Consultancy companies, phase transitions

Here’s a graph of what happens when you heat ice.

phase-change-diagram

At first it’s all fine. You heat it up, and the temperature rises, as shown on the graph, A to B. Then it goes through a phase change. You keep on heating it, but the temperature doesn’t go up. Instead, the ice melts.This is B to C on the diagram. Then when it’s all melted, and you keep on heating it, the temperature goes up again, until it starts boiling. That’s point D on the diagram. When you heat boiling water, the temperature doesn’t go up. Instead, it turns into a gas, until it’s all evaporated. That’s at E. Then you can keep heating the gas, and its temperature goes up, and up and up, until we reach the realms of high-temperature plasma physics and the interior of the sun.

 

Something like this happens to small companies as they grow. I only know about consultancy companies, so I’m using them as an example.
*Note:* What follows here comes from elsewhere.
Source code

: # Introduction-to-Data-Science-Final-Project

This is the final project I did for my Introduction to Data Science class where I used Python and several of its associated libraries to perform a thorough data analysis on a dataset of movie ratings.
Here’s what happens.

phases-of-consulting-objects

At first, it’s just a few pals, or even just one person. The more people you add, and the more effort you put in, the more money you make and the more effect you have. It’s a very satisfying experience.

Then, at about 10 people, point B on the diagram, it starts to become a lot less satisfying. You add more people, yet you don’t seem to be making more money. The company is going through a phase transition. Internal changes are taking place. You have to conform to new regulations: you need a fire officer, a data protection officer, and health and safety officer. All these need training days which take them away from clients. Furthermore, above about 10 people, you need internal processes. Communication no longer happens spontaneously, it has to be planned. It takes time. As more people arrive, there has to be a recruitment process, and an appraisal process. And now we need a strategy meeting. As a result of this, sales people are now needed, and perhaps some other posts which, while valued and important, are not themselves directly fee-earning. However, if you get through this phase, and don’t give up, you get to point C on the diagram.

Now, once again, additional effort is rewarded. You’ve got your operational systems in place. New recruits deliver additional revenue, and you are on the growth path again. Well done. But don’t sit back.  There’s another phase transition.

I’m not quite sure where this is. Perhaps at about 500 to 1000 people. At a certain point, you start to affect the market. When you are a small consulting company, the world is abundant. You can double your income, and still there’s plenty more out there. You live in the market, but you don’t affect it. At a certain point, this is no longer true. Once you are a certain size, the competition notices you. Your clients start to observe that they’ve placed all their business with your company and they ask themselves if that was wise. Other companies tout for your staff. You become a target for acquisition.  So this is the next phase transition: becoming major player in the market.

As with the first phase transition, disproportionate effort goes into activities which don’t increase revenue. You have to create Intellectual Property to defeat the competition.  You install a fully-functioning marketing department, which is there to affect the market but which does no selling and certainly no fee-earning consulting. You need lawyers on the staff, and accountants. They have their own departments, even. You need serious IT, not just people’s laptops. You expend effort responding to procurement frameworks. You need people who patrol the upper floors of client premises, making connections and providing air-cover for project teams, but who invoice no fees.  Many of these things increase the value of the company. This is good if you are thinking of selling it in the foreseeable future. Are you?

Assuming you don’t sell it, and you aren’t acquired, and you manage to keep your fee-earning staff and your fee-paying clients through this difficult phase, you enter the big time. You have the systems not only for operations, but also for growth. Now you have a money-making machine.

Perhaps there are further phase transitions, once you are a major player in your market place. I don’t know. I’ve not been there. Can someone else take over the story?